When the market opens for the season Saturday, shoppers won’t find tomatoes, corn, peaches or other summer favorites, but they’ll still see plenty of nature’s best, including free-range eggs, queso fresco and other goat cheeses, fresh herbs including parsley and dill plus Swiss chard, red Russian kale and other greens.
Such real food – fresh, well-grown and unprocessed – is what Americans have gotten away from in recent decades, leading to an epidemic of obesity and other health woes, posits Michael Pollan in his bestseller, “In Defense of Food: An Eater’s Manifesto.”
Creating meals using the season’s bounty from local growers and producers is one way to remedy the problem, Pollan explains. That falls in line with his three tenants: “Eat Food. Not Too Much. Mostly Plants.”
To Pollan, food isn’t the merely edible, food-like items many of us toss into our shopping carts, the bars, chips, drinks and other packaged goods that each bear a warning sign of sorts in the form of a long list of ingredients that often includes the ubiquitous high-fructose corn syrup along with a host of unfamiliar, unpronounceable chemical additives.
He also urges us to step away from what’s long been the trend in the Western diet – lots of food served up fast and cheap. We’d be healthier and happier, he writes, eating less but spending more on high-quality food and investing time in cooking real meals at home.
Pollan grew up in the 1950s and ‘60s in Long Island, N.Y., where shopping at the farmers market was the norm. He advocates we plan vegetable gardens of our own and then connect with local growers and producers for the rest of the food on our tables.
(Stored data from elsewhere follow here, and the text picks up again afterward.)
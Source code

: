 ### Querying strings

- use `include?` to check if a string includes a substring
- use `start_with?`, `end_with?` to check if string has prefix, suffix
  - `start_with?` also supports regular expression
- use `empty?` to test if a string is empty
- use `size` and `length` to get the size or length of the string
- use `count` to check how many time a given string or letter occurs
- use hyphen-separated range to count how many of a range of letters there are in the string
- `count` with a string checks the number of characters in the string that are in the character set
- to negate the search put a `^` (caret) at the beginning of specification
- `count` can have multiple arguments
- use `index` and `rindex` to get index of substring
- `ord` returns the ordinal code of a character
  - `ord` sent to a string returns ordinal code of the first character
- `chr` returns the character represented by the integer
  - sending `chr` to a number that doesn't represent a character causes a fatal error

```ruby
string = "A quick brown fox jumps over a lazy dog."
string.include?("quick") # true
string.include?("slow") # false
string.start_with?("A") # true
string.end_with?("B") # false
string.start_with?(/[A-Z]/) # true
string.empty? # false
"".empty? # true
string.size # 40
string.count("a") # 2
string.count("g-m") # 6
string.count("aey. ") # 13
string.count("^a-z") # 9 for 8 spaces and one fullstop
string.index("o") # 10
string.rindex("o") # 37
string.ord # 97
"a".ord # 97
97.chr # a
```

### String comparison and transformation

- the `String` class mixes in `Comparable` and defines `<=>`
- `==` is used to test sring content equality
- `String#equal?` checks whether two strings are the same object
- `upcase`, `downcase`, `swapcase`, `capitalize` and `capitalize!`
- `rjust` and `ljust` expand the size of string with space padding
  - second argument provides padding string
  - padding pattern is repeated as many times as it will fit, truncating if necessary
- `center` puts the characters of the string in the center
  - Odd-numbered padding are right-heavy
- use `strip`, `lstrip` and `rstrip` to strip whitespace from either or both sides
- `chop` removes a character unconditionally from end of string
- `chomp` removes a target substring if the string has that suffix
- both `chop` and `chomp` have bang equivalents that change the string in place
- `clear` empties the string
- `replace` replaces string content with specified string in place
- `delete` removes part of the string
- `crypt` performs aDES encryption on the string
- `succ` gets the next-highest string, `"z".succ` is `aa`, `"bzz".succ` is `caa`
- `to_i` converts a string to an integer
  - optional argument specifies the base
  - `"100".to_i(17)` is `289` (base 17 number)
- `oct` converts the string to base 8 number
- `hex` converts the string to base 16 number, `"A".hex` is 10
Instead of an anonymous shopping experience at the supermarket, “shake the hand that feeds you,” he advises in “In Defense of Food.”
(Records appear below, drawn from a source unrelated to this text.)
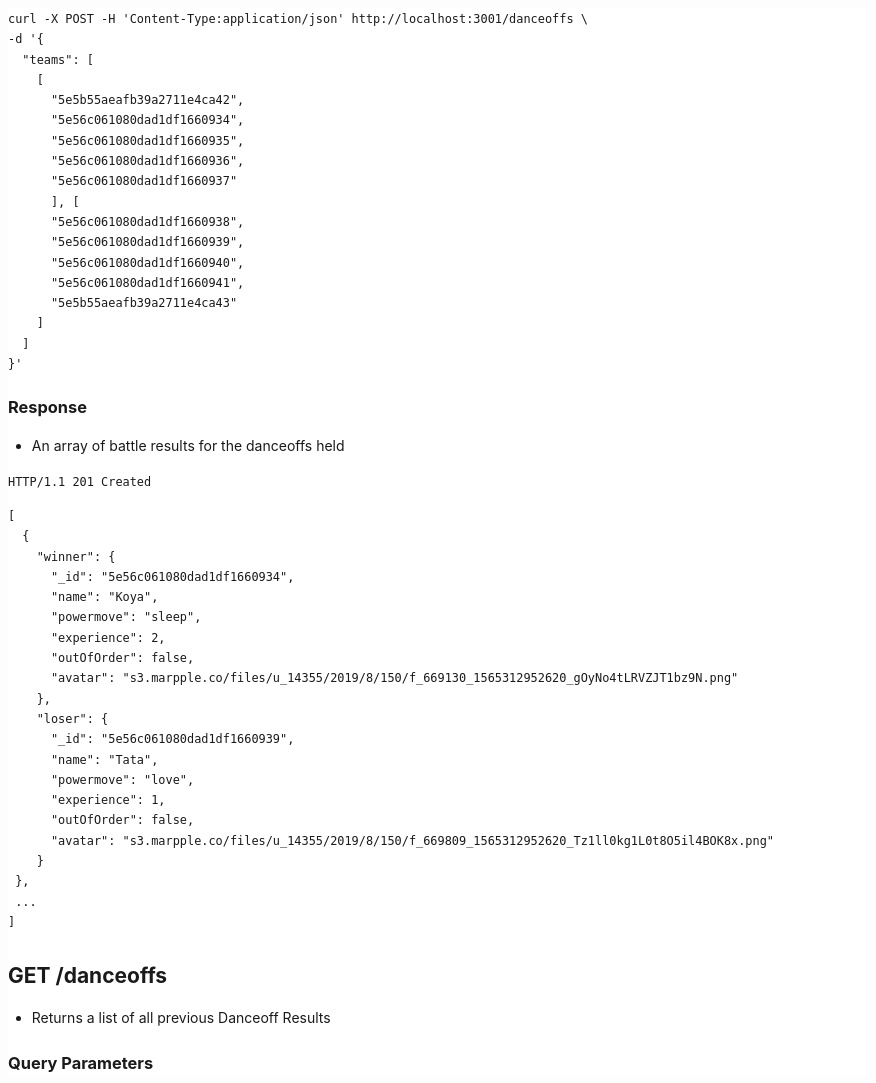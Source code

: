     curl -X POST -H 'Content-Type:application/json' http://localhost:3001/danceoffs \
    -d '{
      "teams": [
        [
          "5e5b55aeafb39a2711e4ca42",
          "5e56c061080dad1df1660934",
          "5e56c061080dad1df1660935",
          "5e56c061080dad1df1660936",
          "5e56c061080dad1df1660937"
          ], [
          "5e56c061080dad1df1660938", 
          "5e56c061080dad1df1660939", 
          "5e56c061080dad1df1660940", 
          "5e56c061080dad1df1660941", 
          "5e5b55aeafb39a2711e4ca43"
        ]
      ]
    }'

### Response
- An array of battle results for the danceoffs held

`HTTP/1.1 201 Created`

    [
      {
        "winner": {
          "_id": "5e56c061080dad1df1660934",
          "name": "Koya",
          "powermove": "sleep",
          "experience": 2,
          "outOfOrder": false,
          "avatar": "s3.marpple.co/files/u_14355/2019/8/150/f_669130_1565312952620_gOyNo4tLRVZJT1bz9N.png"
        },
        "loser": {
          "_id": "5e56c061080dad1df1660939",
          "name": "Tata",
          "powermove": "love",
          "experience": 1,
          "outOfOrder": false,
          "avatar": "s3.marpple.co/files/u_14355/2019/8/150/f_669809_1565312952620_Tz1ll0kg1L0t8O5il4BOK8x.png"
        }
     },
     ... 
    ]

## GET /danceoffs
- Returns a list of all previous Danceoff Results

### Query Parameters
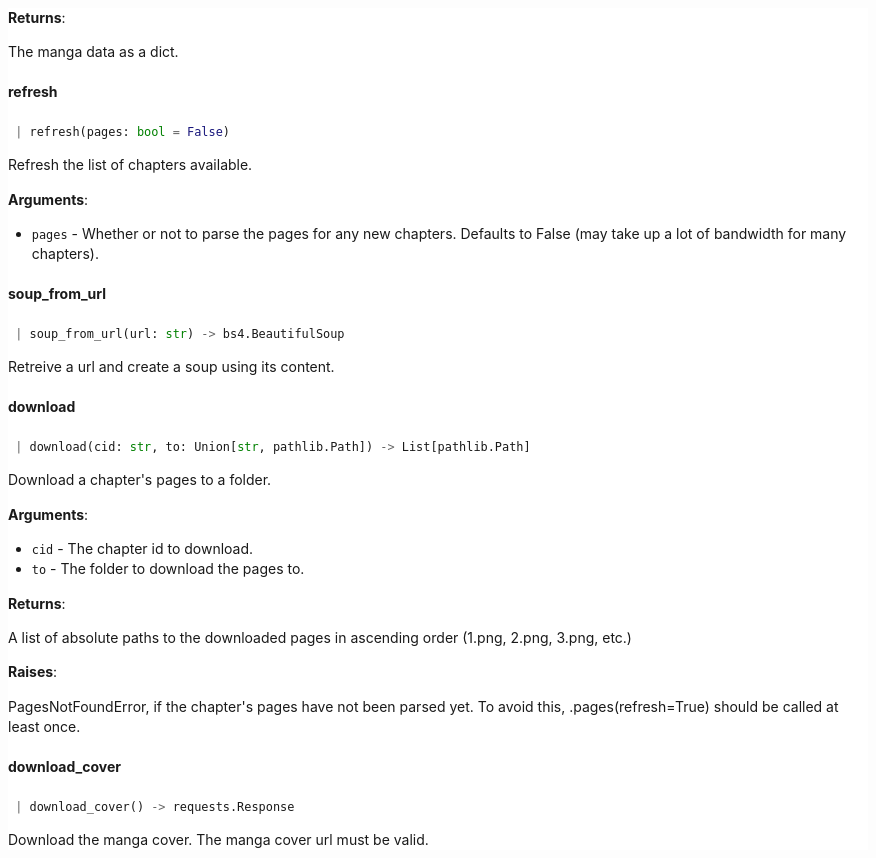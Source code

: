 **Returns**:

  The manga data as a dict.

<a name="tankobon.core.Manga.refresh"></a>
#### refresh

```python
 | refresh(pages: bool = False)
```

Refresh the list of chapters available.

**Arguments**:

- `pages` - Whether or not to parse the pages for any new chapters.
  Defaults to False (may take up a lot of bandwidth for many chapters).

<a name="tankobon.core.Manga.soup_from_url"></a>
#### soup\_from\_url

```python
 | soup_from_url(url: str) -> bs4.BeautifulSoup
```

Retreive a url and create a soup using its content.

<a name="tankobon.core.Manga.download"></a>
#### download

```python
 | download(cid: str, to: Union[str, pathlib.Path]) -> List[pathlib.Path]
```

Download a chapter's pages to a folder.

**Arguments**:

- `cid` - The chapter id to download.
- `to` - The folder to download the pages to.
  

**Returns**:

  A list of absolute paths to the downloaded pages in ascending order
  (1.png, 2.png, 3.png, etc.)
  

**Raises**:

  PagesNotFoundError, if the chapter's pages have not been parsed yet.
  To avoid this, .pages(refresh=True) should be called at least once.

<a name="tankobon.core.Manga.download_cover"></a>
#### download\_cover

```python
 | download_cover() -> requests.Response
```

Download the manga cover.
The manga cover url must be valid.
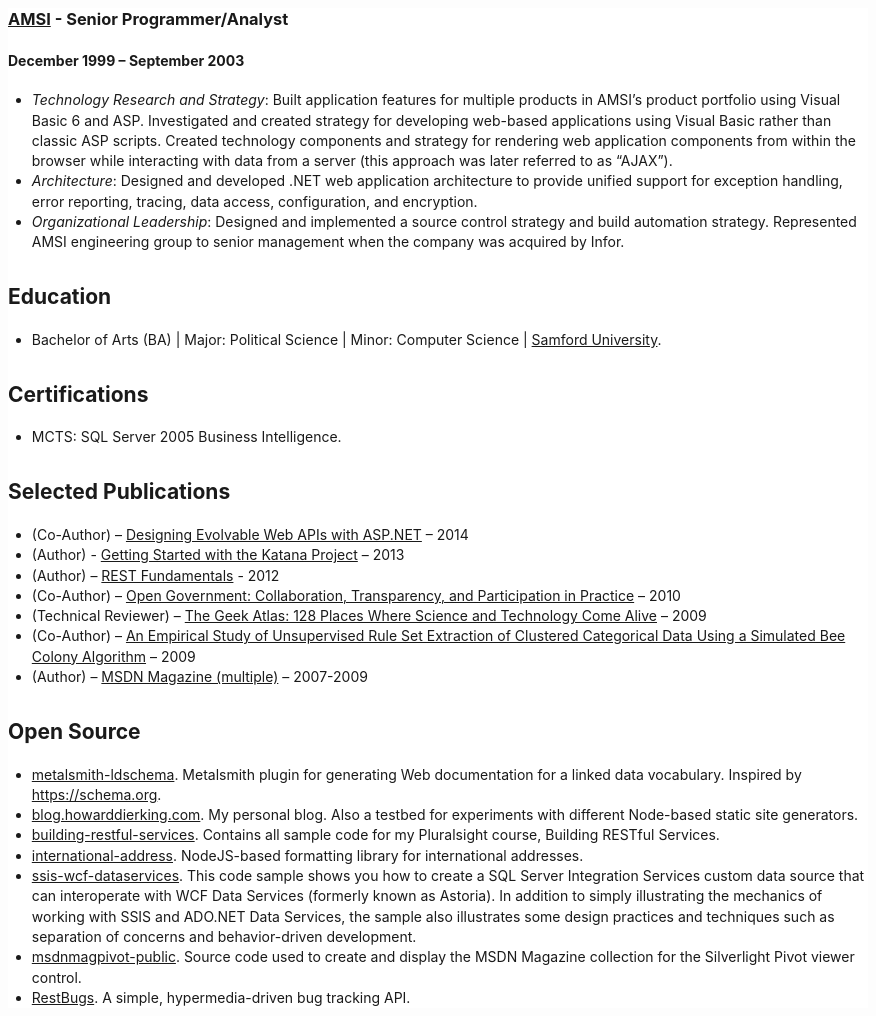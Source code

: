 ### [AMSI](http://www.infor.com/) - Senior Programmer/Analyst
#### December 1999 – September 2003

* *Technology Research and Strategy*: Built application features for multiple products in AMSI’s product portfolio using Visual Basic 6 and ASP. Investigated and created strategy for developing web-based applications using Visual Basic rather than classic ASP scripts. Created technology components and strategy for rendering web application components from within the browser while interacting with data from a server (this approach was later referred to as “AJAX”).
* *Architecture*: Designed and developed .NET web application architecture to provide unified support for exception handling, error reporting, tracing, data access, configuration, and encryption.
* *Organizational Leadership*: Designed and implemented a source control strategy and build automation strategy. Represented AMSI engineering group to senior management when the company was acquired by Infor.

## Education

* Bachelor of Arts (BA) | Major: Political Science | Minor: Computer Science | [Samford University](http://www.samford.edu).

## Certifications

* MCTS: SQL Server 2005 Business Intelligence.

## Selected Publications

*	(Co-Author) – [Designing Evolvable Web APIs with ASP.NET](http://shop.oreilly.com/product/0636920026617.do) – 2014
*	(Author) - [Getting Started with the Katana Project](http://msdn.microsoft.com/en-us/magazine/dn451439.aspx) – 2013
*	(Author) – [REST Fundamentals](http://pluralsight.com/training/courses/TableOfContents?courseName=rest-fundamentals) - 2012
*	(Co-Author) – [Open Government: Collaboration, Transparency, and Participation in Practice](http://www.amazon.com/Open-Government-Collaboration-Transparency-Participation/dp/0596804350) – 2010
*	(Technical Reviewer) – [The Geek Atlas: 128 Places Where Science and Technology Come Alive](http://www.amazon.com/Geek-Atlas-Places-Science-Technology/dp/0596523203/ref=sr_1_1?ie=UTF8&s=books&qid=1283795472&sr=8-1) – 2009
*	(Co-Author) – [An Empirical Study of Unsupervised Rule Set Extraction of Clustered Categorical Data Using a Simulated Bee Colony Algorithm](http://portal.acm.org/citation.cfm?id=1693546) – 2009
* (Author) – [MSDN Magazine (multiple)](http://msdn.microsoft.com/en-us/magazine/rss/default.aspx?z=z&all=1&a=Howard+Dierking) – 2007-2009

## Open Source

* [metalsmith-ldschema](https://github.com/howarddierking/metalsmith-ldschema).  Metalsmith plugin for generating Web documentation for a linked data vocabulary. Inspired by https://schema.org.
* [blog.howarddierking.com](https://github.com/howarddierking/blog.howarddierking.com).  My personal blog. Also a testbed for experiments with different Node-based static site generators.
* [building-restful-services](https://github.com/howarddierking/building-restful-services).  Contains all sample code for my Pluralsight course, Building RESTful Services.
* [international-address](https://github.com/howarddierking/international-address).  NodeJS-based formatting library for international addresses.
* [ssis-wcf-dataservices](https://bitbucket.org/howarddierking/ssis-wcf-dataservices). This code sample shows you how to create a SQL Server Integration Services custom data source that can interoperate with WCF Data Services (formerly known as Astoria). In addition to simply illustrating the mechanics of working with SSIS and ADO.NET Data Services, the sample also illustrates some design practices and techniques such as separation of concerns and behavior-driven development.
* [msdnmagpivot-public](https://bitbucket.org/howarddierking/msdnmagpivot-public). Source code used to create and display the MSDN Magazine collection for the Silverlight Pivot viewer control.
* [RestBugs](https://github.com/howarddierking/RestBugs).  A simple, hypermedia-driven bug tracking API.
Anyone who cares about nutrition and health would do well to buy fresh, locally grown food from a farmer’s market or by joining a Community Supported Agriculture program, Pollan told an interviewer.
How can you know what you’re getting? At the supermarket, asking questions of growers isn’t practical and the nutritional information found on many food labels is hard to decipher and often misleading.
Pollan’s advice: “Talk to farmers, visit their farms or get on the web – you’ll be surprised how many interesting possibilities there are today within a short drive of your home,” he said when “In Defense of Food” was released in 2009.
Taking such an approach to shopping for food does require more time than zipping into the megamart and piling up a cart, but Pollan – now a resident of California, where he lives with his wife and son – says this effort comes with innumerable payoffs.
“Going to the farmer’s market, meeting farmers and learning what to do with an unfamiliar vegetable, is one of the most pleasurable things I do every week—infinitely more stimulating than going to the supermarket,” he said in the interview with his publisher, which can be found at Penguin.com. “The industrial food chain has convinced us that shopping for and preparing food and eating together at a table is an unbearable burden and inconvenience; that message might be a good way to sell convenience food, but it’s simply not true.
“These are some of the greatest pleasures in life!”
Cooking with quality, fresh items from the farm market adds more flavor to any dish, agrees Brian Tanguay, who grows hydroponic herbs and greens and raises free-range chickens for Tangy Produce, the Shepherdstown business he owns with his partner Colleen Curran.
For instance, there’s a huge taste difference between the free-range eggs found at the Charles Town Farmers Market and eggs sold at the grocery store, Tanguay said. “It’s like comparing juicy, succulent garden tomatoes to flavorless store-bought tomatoes – there really is no comparison.”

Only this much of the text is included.